Let me also revisit this from the article:
But the O’Rourke-Cruz matchup nonetheless provides an unusual case study on the ability of two candidates with unique ties to the state’s Hispanic community….
Beto represents a Congressional district that is 80% Latino. He gets it. It is part of him. He lives it. He is it. You definitely can’t say that about Rafael, err, Cruz.
It is pretty obvious that Sen. Cruz and the GOP are going to try and demonize Beto among Latino voters. It will not work especially when Latino voters see more and more Latino elected officials and leaders step up and stand with Beto. They won’t see very many stand with Sen. Cruz. Why would they? When has Cruz ever stood up to the Latino hating that spews out of Trump’s piehole? What has Cruz ever done to help advance the Latino community? Nada!

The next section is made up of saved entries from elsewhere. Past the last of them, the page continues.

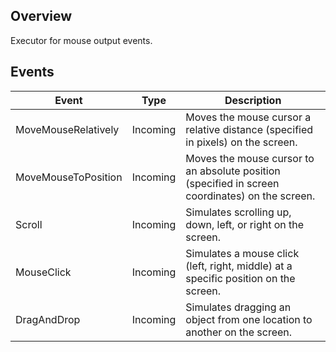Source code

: ## Overview

Executor for mouse output events.

## Events

| Event               | Type     | Description                                                                                     |
|---------------------|----------|-------------------------------------------------------------------------------------------------|
| MoveMouseRelatively | Incoming | Moves the mouse cursor a relative distance (specified in pixels) on the screen.                 |
| MoveMouseToPosition | Incoming | Moves the mouse cursor to an absolute position (specified in screen coordinates) on the screen. |
| Scroll              | Incoming | Simulates scrolling up, down, left, or right on the screen.                                     |
| MouseClick          | Incoming | Simulates a mouse click (left, right, middle) at a specific position on the screen.             |
| DragAndDrop         | Incoming | Simulates dragging an object from one location to another on the screen.                        |
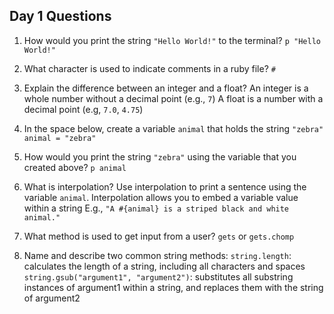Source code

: ## Day 1 Questions

1. How would you print the string `"Hello World!"` to the terminal?
`p "Hello World!"`

1. What character is used to indicate comments in a ruby file?
`#`

1. Explain the difference between an integer and a float?
An integer is a whole number without a decimal point (e.g., `7`)
A float is a number with a decimal point (e.g, `7.0`, `4.75`)

1. In the space below, create a variable `animal` that holds the string `"zebra"`
`animal = "zebra"`

1. How would you print the string `"zebra"` using the variable that you created above?
`p animal`

1. What is interpolation? Use interpolation to print a sentence using the variable `animal`.
Interpolation allows you to embed a variable value within a string
E.g., `"A #{animal} is a striped black and white animal."`

1. What method is used to get input from a user?
`gets` or `gets.chomp`

1. Name and describe two common string methods:
`string.length`: calculates the length of a string, including all characters and spaces
`string.gsub("argument1", "argument2")`: substitutes all substring instances of argument1 within a string, and replaces them with the string of argument2
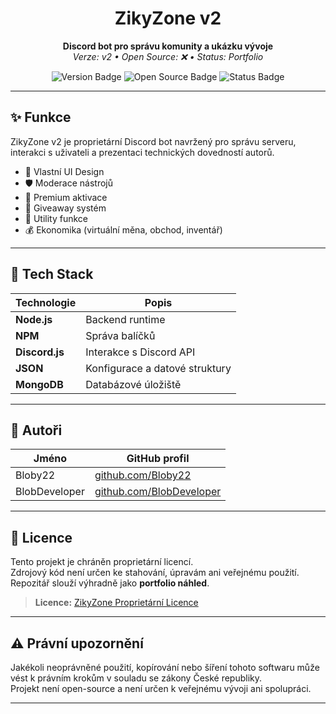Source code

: <h1 align="center">ZikyZone v2</h1>

<p align="center">
  <strong>Discord bot pro správu komunity a ukázku vývoje</strong><br>
  <em>Verze: v2 • Open Source: ❌ • Status: Portfolio</em>
</p>

<p align="center">
  <img src="https://img.shields.io/badge/version-v2-blue.svg" alt="Version Badge">
  <img src="https://img.shields.io/badge/open--source-false-red.svg" alt="Open Source Badge">
  <img src="https://img.shields.io/badge/status-portfolio-lightgrey.svg" alt="Status Badge">
</p>

---

## ✨ Funkce

ZikyZone v2 je proprietární Discord bot navržený pro správu serveru, interakci s uživateli a prezentaci technických dovedností autorů.

- 🎨 Vlastní UI Design
- 🛡️ Moderace nástrojů
- 💎 Premium aktivace
- 🎁 Giveaway systém
- 🧩 Utility funkce
- 💰 Ekonomika (virtuální měna, obchod, inventář)

---

## 🧪 Tech Stack

| Technologie | Popis |
|------------|-------|
| **Node.js** | Backend runtime |
| **NPM** | Správa balíčků |
| **Discord.js** | Interakce s Discord API |
| **JSON** | Konfigurace a datové struktury |
| **MongoDB** | Databázové úložiště |

---

## 👤 Autoři

| Jméno | GitHub profil |
|-------|----------------|
| Bloby22 | [github.com/Bloby22](https://github.com/Bloby22) |
| BlobDeveloper | [github.com/BlobDeveloper](https://github.com/BlobDeveloper) |

---

## 📄 Licence

Tento projekt je chráněn proprietární licencí.  
Zdrojový kód není určen ke stahování, úpravám ani veřejnému použití.  
Repozitář slouží výhradně jako **portfolio náhled**.

> **Licence:** [ZikyZone Proprietární Licence](./LICENSE)

---

## ⚠️ Právní upozornění

Jakékoli neoprávněné použití, kopírování nebo šíření tohoto softwaru může vést k právním krokům v souladu se zákony České republiky.  
Projekt není open-source a není určen k veřejnému vývoji ani spolupráci.

---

Commentary hopes that the GOP and Cruz try to engage the Latino voter. This will just make Latino voters aware of the choice that we have. The more campaign activity in our community, the better. It will be great for Latino voter turnout and that means more votes for Dems.
The ‘Stros are 1-4 in extra inning games of course this season.
Let me repeat sort of what someone tweeted yesterday. We have a one game lead over the Mariners. Our run differential is plus 125. The Mariners have a run differential of plus 9. Just saying.